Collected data
──────────
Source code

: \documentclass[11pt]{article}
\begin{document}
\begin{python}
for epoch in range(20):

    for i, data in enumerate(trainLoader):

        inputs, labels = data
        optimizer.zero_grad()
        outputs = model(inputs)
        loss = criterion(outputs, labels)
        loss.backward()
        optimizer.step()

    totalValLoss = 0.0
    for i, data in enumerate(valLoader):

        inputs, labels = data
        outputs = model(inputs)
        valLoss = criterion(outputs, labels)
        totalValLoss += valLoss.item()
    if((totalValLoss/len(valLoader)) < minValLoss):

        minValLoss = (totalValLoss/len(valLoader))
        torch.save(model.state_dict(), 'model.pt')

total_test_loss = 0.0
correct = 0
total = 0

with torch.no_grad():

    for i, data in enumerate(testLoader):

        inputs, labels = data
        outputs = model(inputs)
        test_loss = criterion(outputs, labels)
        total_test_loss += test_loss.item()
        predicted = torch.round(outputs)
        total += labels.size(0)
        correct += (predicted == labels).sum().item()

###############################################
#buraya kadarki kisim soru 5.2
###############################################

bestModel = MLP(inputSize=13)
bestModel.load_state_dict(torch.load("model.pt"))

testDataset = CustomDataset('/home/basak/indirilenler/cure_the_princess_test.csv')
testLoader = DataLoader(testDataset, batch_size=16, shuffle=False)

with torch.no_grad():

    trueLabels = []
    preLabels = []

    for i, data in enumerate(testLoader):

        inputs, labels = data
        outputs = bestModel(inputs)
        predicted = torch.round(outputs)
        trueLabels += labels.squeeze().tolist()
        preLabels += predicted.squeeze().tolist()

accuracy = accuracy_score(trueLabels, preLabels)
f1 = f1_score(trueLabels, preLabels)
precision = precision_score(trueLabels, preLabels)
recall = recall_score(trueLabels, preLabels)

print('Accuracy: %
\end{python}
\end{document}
──────────
**Aim of the task**
Type out all of the records again, exactly.

**Finished task**
Source code

: \documentclass[11pt]{article}
\begin{document}
\begin{python}
for epoch in range(20):

    for i, data in enumerate(trainLoader):

        inputs, labels = data
        optimizer.zero_grad()
        outputs = model(inputs)
        loss = criterion(outputs, labels)
        loss.backward()
        optimizer.step()

    totalValLoss = 0.0
    for i, data in enumerate(valLoader):

        inputs, labels = data
        outputs = model(inputs)
        valLoss = criterion(outputs, labels)
        totalValLoss += valLoss.item()
    if((totalValLoss/len(valLoader)) < minValLoss):

        minValLoss = (totalValLoss/len(valLoader))
        torch.save(model.state_dict(), 'model.pt')

total_test_loss = 0.0
correct = 0
total = 0

with torch.no_grad():

    for i, data in enumerate(testLoader):

        inputs, labels = data
        outputs = model(inputs)
        test_loss = criterion(outputs, labels)
        total_test_loss += test_loss.item()
        predicted = torch.round(outputs)
        total += labels.size(0)
        correct += (predicted == labels).sum().item()

###############################################
#buraya kadarki kisim soru 5.2
###############################################

bestModel = MLP(inputSize=13)
bestModel.load_state_dict(torch.load("model.pt"))

testDataset = CustomDataset('/home/basak/indirilenler/cure_the_princess_test.csv')
testLoader = DataLoader(testDataset, batch_size=16, shuffle=False)

with torch.no_grad():

    trueLabels = []
    preLabels = []

    for i, data in enumerate(testLoader):

        inputs, labels = data
        outputs = bestModel(inputs)
        predicted = torch.round(outputs)
        trueLabels += labels.squeeze().tolist()
        preLabels += predicted.squeeze().tolist()

accuracy = accuracy_score(trueLabels, preLabels)
f1 = f1_score(trueLabels, preLabels)
precision = precision_score(trueLabels, preLabels)
recall = recall_score(trueLabels, preLabels)

print('Accuracy: %
\end{python}
\end{document}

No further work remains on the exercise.